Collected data
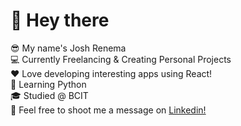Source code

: <h1>👋 Hey there</h1>

😎 My name's Josh Renema
<br/>
💻 Currently Freelancing & Creating Personal Projects
<br/>
❤️ Love developing interesting apps using React!
<br/>
🐍 Learning Python
<br/>
🎓 Studied @ BCIT
<br/>
💬 Feel free to shoot me a message on <a href="https://www.linkedin.com/in/josh-renema/">Linkedin!</a>
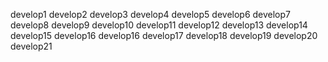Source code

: develop1
develop2
develop3
develop4
develop5
develop6
develop7
develop8
develop9
develop10
develop11
develop12
develop13
develop14
develop15
develop16
develop16
develop17
develop18
develop19
develop20
develop21
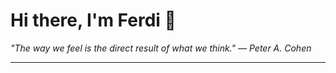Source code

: <h1>Hi there, I'm Ferdi 👋</h1>

<p><em>
  "The way we feel is the direct result of what we think." — Peter A. Cohen
</em></p>

---

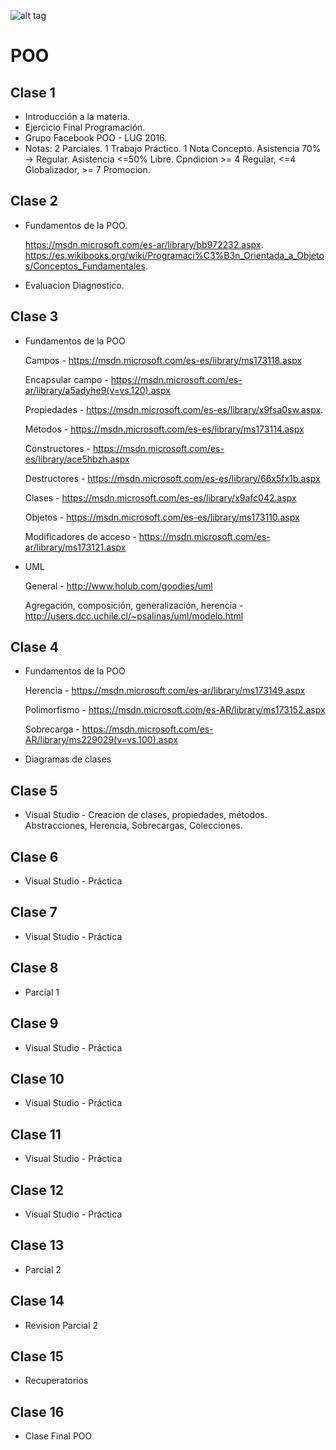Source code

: ![alt tag](http://cice.es/wp-content/uploads/2013/11/microsoft-visual-studio-online.jpg)
# POO

## Clase 1
- Introducción a la materia.
- Ejercicio Final Programación.
- Grupo Facebook POO - LUG 2016.
- Notas: 2 Parciales. 1 Trabajo Práctico. 1 Nota Concepto. Asistencia 70% -> Regular. Asistencia <=50% Libre. Cpndicion >= 4 Regular, <=4 Globalizador, >= 7 Promocion. 

## Clase 2 
- Fundamentos de la POO.

  https://msdn.microsoft.com/es-ar/library/bb972232.aspx.
  https://es.wikibooks.org/wiki/Programaci%C3%B3n_Orientada_a_Objetos/Conceptos_Fundamentales.
- Evaluacion Diagnostico.

## Clase 3
- Fundamentos de la POO
  
  Campos - https://msdn.microsoft.com/es-es/library/ms173118.aspx

  Encapsular campo - https://msdn.microsoft.com/es-ar/library/a5adyhe9(v=vs.120).aspx

  Propiedades - https://msdn.microsoft.com/es-es/library/x9fsa0sw.aspx.
  
  Métodos - https://msdn.microsoft.com/es-es/library/ms173114.aspx
  
  Constructores - https://msdn.microsoft.com/es-es/library/ace5hbzh.aspx
  
  Destructores - https://msdn.microsoft.com/es-es/library/66x5fx1b.aspx
  
  Clases - https://msdn.microsoft.com/es-es/library/x9afc042.aspx
  
  Objetos - https://msdn.microsoft.com/es-es/library/ms173110.aspx
  
  Modificadores de acceso - https://msdn.microsoft.com/es-ar/library/ms173121.aspx
  
- UML 

  General - http://www.holub.com/goodies/uml
  
  Agregación, composición, generalización, herencia - http://users.dcc.uchile.cl/~psalinas/uml/modelo.html
  
## Clase 4

- Fundamentos de la POO

  Herencia - https://msdn.microsoft.com/es-ar/library/ms173149.aspx

  Polimorfismo - https://msdn.microsoft.com/es-AR/library/ms173152.aspx
  
  Sobrecarga - https://msdn.microsoft.com/es-AR/library/ms229029(v=vs.100).aspx

- Diagramas de clases
  
## Clase 5

- Visual Studio - Creacion de clases, propiedades, métodos. Abstracciones, Herencia, Sobrecargas, Colecciones.

## Clase 6

- Visual Studio - Práctica

## Clase 7

- Visual Studio - Práctica

## Clase 8

- Parcial 1

## Clase 9

- Visual Studio - Práctica
  
## Clase 10

- Visual Studio - Práctica

## Clase 11

- Visual Studio - Práctica

## Clase 12

- Visual Studio - Práctica

## Clase 13

- Parcial 2

## Clase 14 

- Revision Parcial 2

## Clase 15

- Recuperatorios

## Clase 16

- Clase Final POO
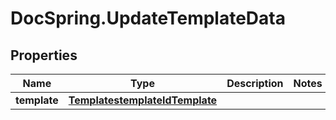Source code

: # DocSpring.UpdateTemplateData

## Properties
Name | Type | Description | Notes
------------ | ------------- | ------------- | -------------
**template** | [**TemplatestemplateIdTemplate**](TemplatestemplateIdTemplate.md) |  | 


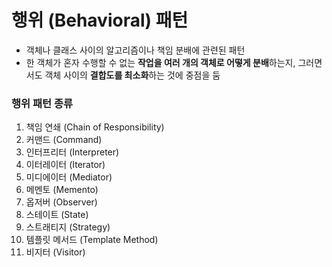 # 행위 (Behavioral) 패턴
* 객체나 클래스 사이의 알고리즘이나 책임 분배에 관련된 패턴
* 한 객체가 혼자 수행할 수 없는 **작업을 여러 개의 객체로 어떻게 분배**하는지, 그러면서도 객체 사이의 **결합도를 최소화**하는 것에 중점을 둠
### 행위 패턴 종류
1. 책임 연쇄 (Chain of Responsibility)
2. 커맨드 (Command)
3. 인터프리터 (Interpreter)
4. 이터레이터 (Iterator)
5. 미디에이터 (Mediator)
6. 메멘토 (Memento)
7. 옵저버 (Observer)
8. 스테이트 (State)
9. 스트래티지 (Strategy)
10. 템플릿 메서드 (Template Method)
11. 비지터 (Visitor)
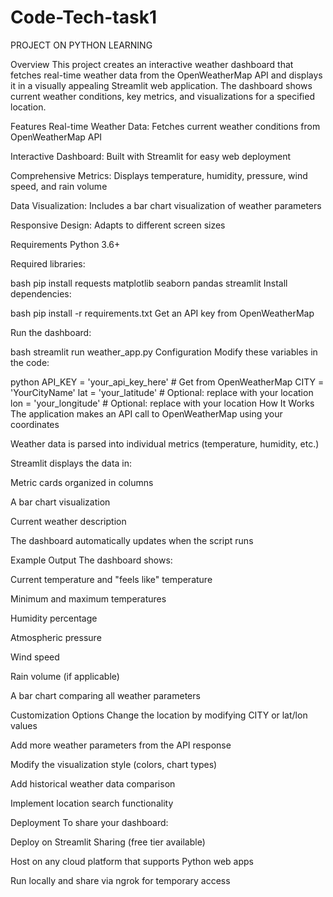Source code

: # Code-Tech-task1
PROJECT ON PYTHON LEARNING

Overview
This project creates an interactive weather dashboard that fetches real-time weather data from the OpenWeatherMap API and displays it in a visually appealing Streamlit web application. The dashboard shows current weather conditions, key metrics, and visualizations for a specified location.

Features
Real-time Weather Data: Fetches current weather conditions from OpenWeatherMap API

Interactive Dashboard: Built with Streamlit for easy web deployment

Comprehensive Metrics: Displays temperature, humidity, pressure, wind speed, and rain volume

Data Visualization: Includes a bar chart visualization of weather parameters

Responsive Design: Adapts to different screen sizes

Requirements
Python 3.6+

Required libraries:

bash
pip install requests matplotlib seaborn pandas streamlit
Install dependencies:

bash
pip install -r requirements.txt
Get an API key from OpenWeatherMap

Run the dashboard:

bash
streamlit run weather_app.py
Configuration
Modify these variables in the code:

python
API_KEY = 'your_api_key_here'  # Get from OpenWeatherMap
CITY = 'YourCityName'
lat = 'your_latitude'  # Optional: replace with your location
lon = 'your_longitude'  # Optional: replace with your location
How It Works
The application makes an API call to OpenWeatherMap using your coordinates

Weather data is parsed into individual metrics (temperature, humidity, etc.)

Streamlit displays the data in:

Metric cards organized in columns

A bar chart visualization

Current weather description

The dashboard automatically updates when the script runs

Example Output
The dashboard shows:

Current temperature and "feels like" temperature

Minimum and maximum temperatures

Humidity percentage

Atmospheric pressure

Wind speed

Rain volume (if applicable)

A bar chart comparing all weather parameters

Customization Options
Change the location by modifying CITY or lat/lon values

Add more weather parameters from the API response

Modify the visualization style (colors, chart types)

Add historical weather data comparison

Implement location search functionality

Deployment
To share your dashboard:

Deploy on Streamlit Sharing (free tier available)

Host on any cloud platform that supports Python web apps

Run locally and share via ngrok for temporary access
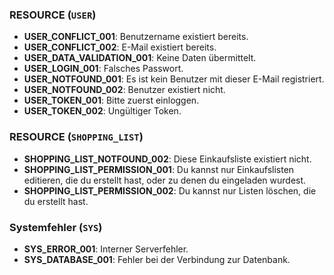 ### RESOURCE (`USER`)

- **USER_CONFLICT_001**: Benutzername existiert bereits.
- **USER_CONFLICT_002**: E-Mail existiert bereits.
- **USER_DATA_VALIDATION_001**: Keine Daten übermittelt.
- **USER_LOGIN_001**: Falsches Passwort.
- **USER_NOTFOUND_001**: Es ist kein Benutzer mit dieser E-Mail registriert.
- **USER_NOTFOUND_002**: Benutzer existiert nicht.
- **USER_TOKEN_001**: Bitte zuerst einloggen.
- **USER_TOKEN_002**: Ungültiger Token.

### RESOURCE (`SHOPPING_LIST`)

- **SHOPPING_LIST_NOTFOUND_002**: Diese Einkaufsliste existiert nicht.
- **SHOPPING_LIST_PERMISSION_001**: Du kannst nur Einkaufslisten editieren, die du erstellt hast, oder zu denen du eingeladen wurdest.
- **SHOPPING_LIST_PERMISSION_002**: Du kannst nur Listen löschen, die du erstellt hast.

### Systemfehler (`SYS`)

- **SYS_ERROR_001**: Interner Serverfehler.
- **SYS_DATABASE_001**: Fehler bei der Verbindung zur Datenbank.
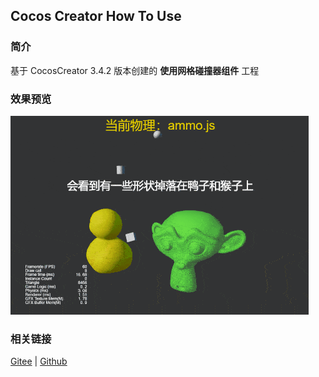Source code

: ## Cocos Creator How To Use

### 简介

基于 CocosCreator 3.4.2 版本创建的 **使用网格碰撞器组件** 工程

### 效果预览
![image](../../gif/202203/2022030423.gif)

### 相关链接
[Gitee](https://gitee.com/mirrors_cocos-creator/example-3d/blob/master/physics-3d/assets/cases/scenes) | [Github](https://github.com/cocos-creator/example-3d/blob/master/physics-3d/assets/cases/scenes)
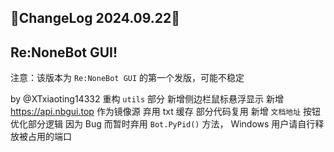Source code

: ## 🌈ChangeLog 2024.09.22🌈
## Re:NoneBot GUI!
注意：该版本为 `Re:NoneBot GUI` 的第一个发版，可能不稳定

by @XTxiaoting14332
重构 `utils` 部分
新增侧边栏鼠标悬浮显示
新增 https://api.nbgui.top 作为镜像源
弃用 txt 缓存
部分代码复用
新增 `文档地址` 按钮
优化部分逻辑
因为 Bug 而暂时弃用 `Bot.PyPid()` 方法， Windows 用户请自行释放被占用的端口
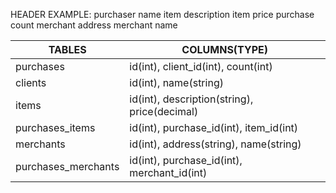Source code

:HEADER EXAMPLE: purchaser name	item description	item price	purchase count	merchant address	merchant name

TABLES               | COLUMNS(TYPE)
---------------------|---------------------------------------------
purchases            | id(int), client_id(int), count(int)
clients              | id(int), name(string)
items                | id(int), description(string), price(decimal)
purchases_items      | id(int), purchase_id(int), item_id(int)
merchants            | id(int), address(string), name(string)
purchases_merchants  | id(int), purchase_id(int), merchant_id(int)
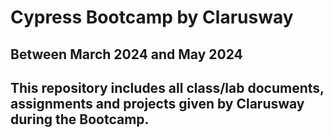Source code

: # Cypress Bootcamp by Clarusway
## Between March 2024 and May 2024
## This repository includes all class/lab documents, assignments and projects given by Clarusway during the Bootcamp.

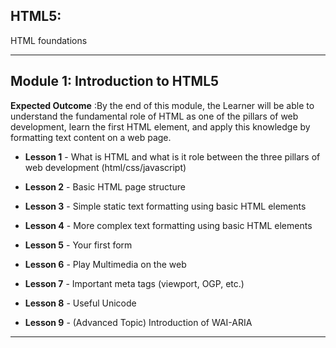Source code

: ## HTML5:
HTML foundations

---

## Module 1: Introduction to HTML5
__Expected Outcome__ :By the end of this module, the Learner will be able to understand the fundamental role of HTML as one of the pillars of web development, learn the first HTML element, and apply this knowledge by formatting text content on a web page.

* __Lesson 1__ -  What is HTML and what is it role between the three pillars of web development (html/css/javascript)

* __Lesson 2__ -  Basic HTML page structure

* __Lesson 3__ - Simple static text formatting using basic HTML elements

* __Lesson 4__ - More complex text formatting using basic HTML elements

* __Lesson 5__ - Your first form

* __Lesson 6__ - Play Multimedia on the web

* __Lesson 7__ - Important meta tags (viewport, OGP, etc.)

* __Lesson 8__ - Useful Unicode

* __Lesson 9__ - (Advanced Topic) Introduction of WAI-ARIA


---

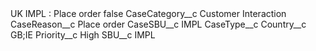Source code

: <?xml version="1.0" encoding="UTF-8"?>
<CustomMetadata xmlns="http://soap.sforce.com/2006/04/metadata" xmlns:xsi="http://www.w3.org/2001/XMLSchema-instance" xmlns:xsd="http://www.w3.org/2001/XMLSchema">
    <label>UK IMPL : Place order</label>
    <protected>false</protected>
    <values>
        <field>CaseCategory__c</field>
        <value xsi:type="xsd:string">Customer Interaction</value>
    </values>
    <values>
        <field>CaseReason__c</field>
        <value xsi:type="xsd:string">Place order</value>
    </values>
    <values>
        <field>CaseSBU__c</field>
        <value xsi:type="xsd:string">IMPL</value>
    </values>
    <values>
        <field>CaseType__c</field>
        <value xsi:nil="true"/>
    </values>
    <values>
        <field>Country__c</field>
        <value xsi:type="xsd:string">GB;IE</value>
    </values>
    <values>
        <field>Priority__c</field>
        <value xsi:type="xsd:string">High</value>
    </values>
    <values>
        <field>SBU__c</field>
        <value xsi:type="xsd:string">IMPL</value>
    </values>
</CustomMetadata>
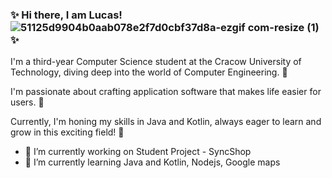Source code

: ### ✨ Hi there, I am Lucas!  ![51125d9904b0aab078e2f7d0cbf37d8a-ezgif com-resize (1)](https://github.com/LukaszKrolicki/LukaszKrolicki/assets/54467678/9f469b11-830d-46d8-aa05-6ba2f141c783) ✨
I'm a third-year Computer Science student at the Cracow University of Technology, diving deep into the world of Computer Engineering.  :european_post_office:


I'm passionate about crafting application software that makes life easier for users. :iphone:


Currently, I'm honing my skills in Java and Kotlin, always eager to learn and grow in this exciting field! 🚀


- 🔭 I’m currently working on Student Project - SyncShop
- 🌱 I’m currently learning Java and Kotlin, Nodejs, Google maps
<!--
**LukaszKrolicki/LukaszKrolicki** is a ✨ _special_ ✨ repository because its `README.md`![Uploading 51125d9904b0aab078e2f7d0cbf37d8a.gif…]()
 (this file) appears on your GitHub profile.

Here are some ideas to get you started:

- 🔭 I’m currently working on ...
- 🌱 I’m currently learning ...
- 👯 I’m looking to collaborate on ...
- 🤔 I’m looking for help with ...
- 💬 Ask me about ...
- 📫 How to reach me: ...
- 😄 Pronouns: ...
- ⚡ Fun fact: ...
-->
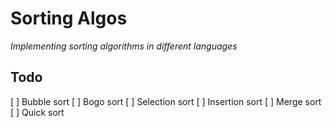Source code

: # Sorting Algos

_Implementing sorting algorithms in different languages_

## Todo
[ ] Bubble sort
[ ] Bogo sort
[ ] Selection sort
[ ] Insertion sort
[ ] Merge sort
[ ] Quick sort
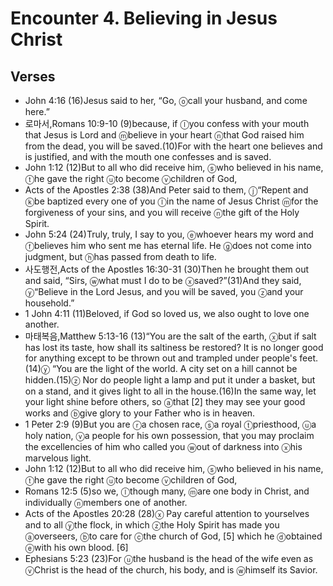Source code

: #  Encounter 4. Believing in Jesus Christ

## Verses
- John 4:16 (16)<pb/>Jesus said to her, <J>“Go, <f>ⓞ</f>call your husband, and come here.”</J>
- 로마서,Romans 10:9-10 (9)because, if <f>ⓛ</f>you confess with your mouth that Jesus is Lord and <f>ⓜ</f>believe in your heart <f>ⓝ</f>that God raised him from the dead, you will be saved.(10)For with the heart one believes and is justified, and with the mouth one confesses and is saved.
- John 1:12 (12)But to all who did receive him, <f>ⓢ</f>who believed in his name, <f>ⓣ</f>he gave the right <f>ⓤ</f>to become <f>ⓥ</f>children of God,
- Acts of the Apostles 2:38 (38)And Peter said to them, <f>ⓙ</f>“Repent and <f>ⓚ</f>be baptized every one of you <f>ⓛ</f>in the name of Jesus Christ <f>ⓜ</f>for the forgiveness of your sins, and you will receive <f>ⓝ</f>the gift of the Holy Spirit.
- John 5:24 (24)<J>Truly, truly, I say to you, <f>ⓔ</f>whoever hears my word and <f>ⓕ</f>believes him who sent me has eternal life. He <f>ⓖ</f>does not come into judgment, but <f>ⓗ</f>has passed from death to life.</J>
- 사도행전,Acts of the Apostles 16:30-31 (30)Then he brought them out and said, “Sirs, <f>ⓦ</f>what must I do to be <f>ⓧ</f>saved?”(31)And they said, <f>ⓨ</f>“Believe in the Lord Jesus, and you will be saved, you <f>ⓩ</f>and your household.”
- 1 John 4:11 (11)Beloved, if God so loved us, we also ought to love one another.
- 마태복음,Matthew 5:13-16 (13)<pb/><J>“You are the salt of the earth, <f>ⓧ</f>but if salt has lost its taste, how shall its saltiness be restored? It is no longer good for anything except to be thrown out and trampled under people's feet.</J>(14)<pb/><J><f>ⓨ</f> “You are the light of the world. A city set on a hill cannot be hidden.</J>(15)<J><f>ⓩ</f> Nor do people light a lamp and put it under a basket, but on a stand, and it gives light to all in the house.</J>(16)<J>In the same way, let your light shine before others, so <f>ⓐ</f>that <f>[2]</f> they may see your good works and <f>ⓑ</f>give glory to your Father who is in heaven.</J>
- 1 Peter 2:9 (9)<pb/>But you are <f>ⓡ</f>a chosen race, <f>ⓢ</f>a royal <f>ⓣ</f>priesthood, <f>ⓤ</f>a holy nation, <f>ⓥ</f>a people for his own possession, that you may proclaim the excellencies of him who called you <f>ⓦ</f>out of darkness into <f>ⓧ</f>his marvelous light.
- John 1:12 (12)But to all who did receive him, <f>ⓢ</f>who believed in his name, <f>ⓣ</f>he gave the right <f>ⓤ</f>to become <f>ⓥ</f>children of God,
- Romans 12:5 (5)so we, <f>ⓛ</f>though many, <f>ⓜ</f>are one body in Christ, and individually <f>ⓝ</f>members one of another.
- Acts of the Apostles 20:28 (28)<f>ⓧ</f> Pay careful attention to yourselves and to all <f>ⓨ</f>the flock, in which <f>ⓩ</f>the Holy Spirit has made you <f>ⓐ</f>overseers, <f>ⓑ</f>to care for <f>ⓒ</f>the church of God, <f>[5]</f> which he <f>ⓓ</f>obtained <f>ⓔ</f>with his own blood. <f>[6]</f>
- Ephesians 5:23 (23)For <f>ⓤ</f>the husband is the head of the wife even as <f>ⓥ</f>Christ is the head of the church, his body, and is <f>ⓦ</f>himself its Savior.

PROBLEM DESCRIPTION. The expected answer is a copy of every line in the entries that holds the word "world".

ANSWER BOX.
I'm a third-year Computer Science student at the Cracow University of Technology, diving deep into the world of Computer Engineering.  :european_post_office:
- 마태복음,Matthew 5:13-16 (13)<pb/><J>“You are the salt of the earth, <f>ⓧ</f>but if salt has lost its taste, how shall its saltiness be restored? It is no longer good for anything except to be thrown out and trampled under people's feet.</J>(14)<pb/><J><f>ⓨ</f> “You are the light of the world. A city set on a hill cannot be hidden.</J>(15)<J><f>ⓩ</f> Nor do people light a lamp and put it under a basket, but on a stand, and it gives light to all in the house.</J>(16)<J>In the same way, let your light shine before others, so <f>ⓐ</f>that <f>[2]</f> they may see your good works and <f>ⓑ</f>give glory to your Father who is in heaven.</J>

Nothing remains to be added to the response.